- About this exercise -
Restate, word for word, every line of the data.

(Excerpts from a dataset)
=== Begin Enclosure ===
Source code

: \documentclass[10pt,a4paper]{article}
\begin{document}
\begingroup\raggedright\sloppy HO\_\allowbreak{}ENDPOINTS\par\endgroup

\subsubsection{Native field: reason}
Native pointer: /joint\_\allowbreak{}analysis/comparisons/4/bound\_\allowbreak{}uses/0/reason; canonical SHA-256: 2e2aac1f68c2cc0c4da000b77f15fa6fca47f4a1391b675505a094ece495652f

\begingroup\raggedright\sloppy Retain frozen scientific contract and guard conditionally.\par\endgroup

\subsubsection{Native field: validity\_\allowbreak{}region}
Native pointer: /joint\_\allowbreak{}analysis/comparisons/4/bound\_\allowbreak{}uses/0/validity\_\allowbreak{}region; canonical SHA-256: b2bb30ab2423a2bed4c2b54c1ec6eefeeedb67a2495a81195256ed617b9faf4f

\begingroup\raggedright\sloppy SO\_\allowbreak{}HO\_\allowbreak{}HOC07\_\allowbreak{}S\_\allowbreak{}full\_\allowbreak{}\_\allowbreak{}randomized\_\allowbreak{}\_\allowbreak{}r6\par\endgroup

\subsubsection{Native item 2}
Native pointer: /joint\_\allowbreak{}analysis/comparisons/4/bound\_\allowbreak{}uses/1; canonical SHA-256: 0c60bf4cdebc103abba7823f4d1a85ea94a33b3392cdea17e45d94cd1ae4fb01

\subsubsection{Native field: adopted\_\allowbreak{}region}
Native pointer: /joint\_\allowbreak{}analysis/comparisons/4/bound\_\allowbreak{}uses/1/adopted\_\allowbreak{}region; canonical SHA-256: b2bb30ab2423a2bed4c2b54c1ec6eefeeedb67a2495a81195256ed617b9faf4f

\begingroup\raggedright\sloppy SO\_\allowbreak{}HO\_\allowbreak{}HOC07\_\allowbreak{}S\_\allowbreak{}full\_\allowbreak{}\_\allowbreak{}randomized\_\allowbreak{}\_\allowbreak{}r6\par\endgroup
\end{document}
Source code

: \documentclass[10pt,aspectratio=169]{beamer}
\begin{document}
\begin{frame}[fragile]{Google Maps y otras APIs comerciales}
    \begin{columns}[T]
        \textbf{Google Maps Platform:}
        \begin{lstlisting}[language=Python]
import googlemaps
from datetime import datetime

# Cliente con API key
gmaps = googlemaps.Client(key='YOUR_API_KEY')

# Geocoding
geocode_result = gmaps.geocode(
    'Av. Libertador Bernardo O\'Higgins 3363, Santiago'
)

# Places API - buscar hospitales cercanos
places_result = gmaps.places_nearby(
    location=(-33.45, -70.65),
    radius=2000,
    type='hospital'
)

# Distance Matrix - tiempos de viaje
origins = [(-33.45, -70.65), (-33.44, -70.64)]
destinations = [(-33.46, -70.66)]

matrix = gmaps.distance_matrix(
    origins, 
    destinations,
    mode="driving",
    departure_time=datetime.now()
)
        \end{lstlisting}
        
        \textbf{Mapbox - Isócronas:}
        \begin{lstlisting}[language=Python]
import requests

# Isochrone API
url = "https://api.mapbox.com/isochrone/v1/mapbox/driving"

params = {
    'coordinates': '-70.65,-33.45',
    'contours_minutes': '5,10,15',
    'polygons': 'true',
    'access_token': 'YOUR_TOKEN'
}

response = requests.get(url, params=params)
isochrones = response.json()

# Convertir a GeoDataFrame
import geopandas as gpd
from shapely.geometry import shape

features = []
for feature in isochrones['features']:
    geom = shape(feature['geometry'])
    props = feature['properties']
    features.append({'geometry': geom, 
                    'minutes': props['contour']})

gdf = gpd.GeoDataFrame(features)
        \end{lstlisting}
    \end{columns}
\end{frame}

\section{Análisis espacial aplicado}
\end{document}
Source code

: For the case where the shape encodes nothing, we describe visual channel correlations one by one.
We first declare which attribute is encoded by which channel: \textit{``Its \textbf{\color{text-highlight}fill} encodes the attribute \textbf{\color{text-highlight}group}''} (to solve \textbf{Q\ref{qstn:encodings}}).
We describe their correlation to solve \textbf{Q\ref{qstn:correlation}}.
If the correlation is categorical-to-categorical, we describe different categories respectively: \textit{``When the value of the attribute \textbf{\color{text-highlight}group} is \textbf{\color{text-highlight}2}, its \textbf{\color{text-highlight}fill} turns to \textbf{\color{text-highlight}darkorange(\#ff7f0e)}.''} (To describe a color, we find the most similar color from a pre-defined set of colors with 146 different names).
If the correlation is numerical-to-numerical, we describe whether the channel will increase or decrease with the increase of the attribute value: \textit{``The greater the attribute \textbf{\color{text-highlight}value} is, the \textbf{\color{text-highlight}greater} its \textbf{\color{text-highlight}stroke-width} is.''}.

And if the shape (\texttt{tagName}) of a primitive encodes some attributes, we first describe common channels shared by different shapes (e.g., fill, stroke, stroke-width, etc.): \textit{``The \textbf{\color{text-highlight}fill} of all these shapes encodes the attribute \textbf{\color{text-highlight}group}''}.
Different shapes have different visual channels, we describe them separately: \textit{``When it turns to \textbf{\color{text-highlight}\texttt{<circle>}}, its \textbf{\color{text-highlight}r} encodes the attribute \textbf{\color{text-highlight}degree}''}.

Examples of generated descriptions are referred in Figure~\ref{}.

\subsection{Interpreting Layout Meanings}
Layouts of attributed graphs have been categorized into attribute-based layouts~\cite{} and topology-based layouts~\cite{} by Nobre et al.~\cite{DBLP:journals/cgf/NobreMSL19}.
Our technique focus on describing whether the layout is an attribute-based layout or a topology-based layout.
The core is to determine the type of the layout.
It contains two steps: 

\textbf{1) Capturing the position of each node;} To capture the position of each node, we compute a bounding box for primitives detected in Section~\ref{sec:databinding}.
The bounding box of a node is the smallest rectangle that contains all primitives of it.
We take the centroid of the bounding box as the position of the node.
=== End Enclosure ===
- Written solution -
Source code

: \documentclass[10pt,a4paper]{article}
\begin{document}
\begingroup\raggedright\sloppy HO\_\allowbreak{}ENDPOINTS\par\endgroup

\subsubsection{Native field: reason}
Native pointer: /joint\_\allowbreak{}analysis/comparisons/4/bound\_\allowbreak{}uses/0/reason; canonical SHA-256: 2e2aac1f68c2cc0c4da000b77f15fa6fca47f4a1391b675505a094ece495652f

\begingroup\raggedright\sloppy Retain frozen scientific contract and guard conditionally.\par\endgroup

\subsubsection{Native field: validity\_\allowbreak{}region}
Native pointer: /joint\_\allowbreak{}analysis/comparisons/4/bound\_\allowbreak{}uses/0/validity\_\allowbreak{}region; canonical SHA-256: b2bb30ab2423a2bed4c2b54c1ec6eefeeedb67a2495a81195256ed617b9faf4f

\begingroup\raggedright\sloppy SO\_\allowbreak{}HO\_\allowbreak{}HOC07\_\allowbreak{}S\_\allowbreak{}full\_\allowbreak{}\_\allowbreak{}randomized\_\allowbreak{}\_\allowbreak{}r6\par\endgroup

\subsubsection{Native item 2}
Native pointer: /joint\_\allowbreak{}analysis/comparisons/4/bound\_\allowbreak{}uses/1; canonical SHA-256: 0c60bf4cdebc103abba7823f4d1a85ea94a33b3392cdea17e45d94cd1ae4fb01

\subsubsection{Native field: adopted\_\allowbreak{}region}
Native pointer: /joint\_\allowbreak{}analysis/comparisons/4/bound\_\allowbreak{}uses/1/adopted\_\allowbreak{}region; canonical SHA-256: b2bb30ab2423a2bed4c2b54c1ec6eefeeedb67a2495a81195256ed617b9faf4f

\begingroup\raggedright\sloppy SO\_\allowbreak{}HO\_\allowbreak{}HOC07\_\allowbreak{}S\_\allowbreak{}full\_\allowbreak{}\_\allowbreak{}randomized\_\allowbreak{}\_\allowbreak{}r6\par\endgroup
\end{document}
Source code

: \documentclass[10pt,aspectratio=169]{beamer}
\begin{document}
\begin{frame}[fragile]{Google Maps y otras APIs comerciales}
    \begin{columns}[T]
        \textbf{Google Maps Platform:}
        \begin{lstlisting}[language=Python]
import googlemaps
from datetime import datetime

# Cliente con API key
gmaps = googlemaps.Client(key='YOUR_API_KEY')

# Geocoding
geocode_result = gmaps.geocode(
    'Av. Libertador Bernardo O\'Higgins 3363, Santiago'
)

# Places API - buscar hospitales cercanos
places_result = gmaps.places_nearby(
    location=(-33.45, -70.65),
    radius=2000,
    type='hospital'
)

# Distance Matrix - tiempos de viaje
origins = [(-33.45, -70.65), (-33.44, -70.64)]
destinations = [(-33.46, -70.66)]

matrix = gmaps.distance_matrix(
    origins, 
    destinations,
    mode="driving",
    departure_time=datetime.now()
)
        \end{lstlisting}
        
        \textbf{Mapbox - Isócronas:}
        \begin{lstlisting}[language=Python]
import requests

# Isochrone API
url = "https://api.mapbox.com/isochrone/v1/mapbox/driving"

params = {
    'coordinates': '-70.65,-33.45',
    'contours_minutes': '5,10,15',
    'polygons': 'true',
    'access_token': 'YOUR_TOKEN'
}

response = requests.get(url, params=params)
isochrones = response.json()

# Convertir a GeoDataFrame
import geopandas as gpd
from shapely.geometry import shape

features = []
for feature in isochrones['features']:
    geom = shape(feature['geometry'])
    props = feature['properties']
    features.append({'geometry': geom, 
                    'minutes': props['contour']})

gdf = gpd.GeoDataFrame(features)
        \end{lstlisting}
    \end{columns}
\end{frame}

\section{Análisis espacial aplicado}
\end{document}
Source code

: For the case where the shape encodes nothing, we describe visual channel correlations one by one.
We first declare which attribute is encoded by which channel: \textit{``Its \textbf{\color{text-highlight}fill} encodes the attribute \textbf{\color{text-highlight}group}''} (to solve \textbf{Q\ref{qstn:encodings}}).
We describe their correlation to solve \textbf{Q\ref{qstn:correlation}}.
If the correlation is categorical-to-categorical, we describe different categories respectively: \textit{``When the value of the attribute \textbf{\color{text-highlight}group} is \textbf{\color{text-highlight}2}, its \textbf{\color{text-highlight}fill} turns to \textbf{\color{text-highlight}darkorange(\#ff7f0e)}.''} (To describe a color, we find the most similar color from a pre-defined set of colors with 146 different names).
If the correlation is numerical-to-numerical, we describe whether the channel will increase or decrease with the increase of the attribute value: \textit{``The greater the attribute \textbf{\color{text-highlight}value} is, the \textbf{\color{text-highlight}greater} its \textbf{\color{text-highlight}stroke-width} is.''}.

And if the shape (\texttt{tagName}) of a primitive encodes some attributes, we first describe common channels shared by different shapes (e.g., fill, stroke, stroke-width, etc.): \textit{``The \textbf{\color{text-highlight}fill} of all these shapes encodes the attribute \textbf{\color{text-highlight}group}''}.
Different shapes have different visual channels, we describe them separately: \textit{``When it turns to \textbf{\color{text-highlight}\texttt{<circle>}}, its \textbf{\color{text-highlight}r} encodes the attribute \textbf{\color{text-highlight}degree}''}.

Examples of generated descriptions are referred in Figure~\ref{}.

\subsection{Interpreting Layout Meanings}
Layouts of attributed graphs have been categorized into attribute-based layouts~\cite{} and topology-based layouts~\cite{} by Nobre et al.~\cite{DBLP:journals/cgf/NobreMSL19}.
Our technique focus on describing whether the layout is an attribute-based layout or a topology-based layout.
The core is to determine the type of the layout.
It contains two steps: 

\textbf{1) Capturing the position of each node;} To capture the position of each node, we compute a bounding box for primitives detected in Section~\ref{sec:databinding}.
The bounding box of a node is the smallest rectangle that contains all primitives of it.
We take the centroid of the bounding box as the position of the node.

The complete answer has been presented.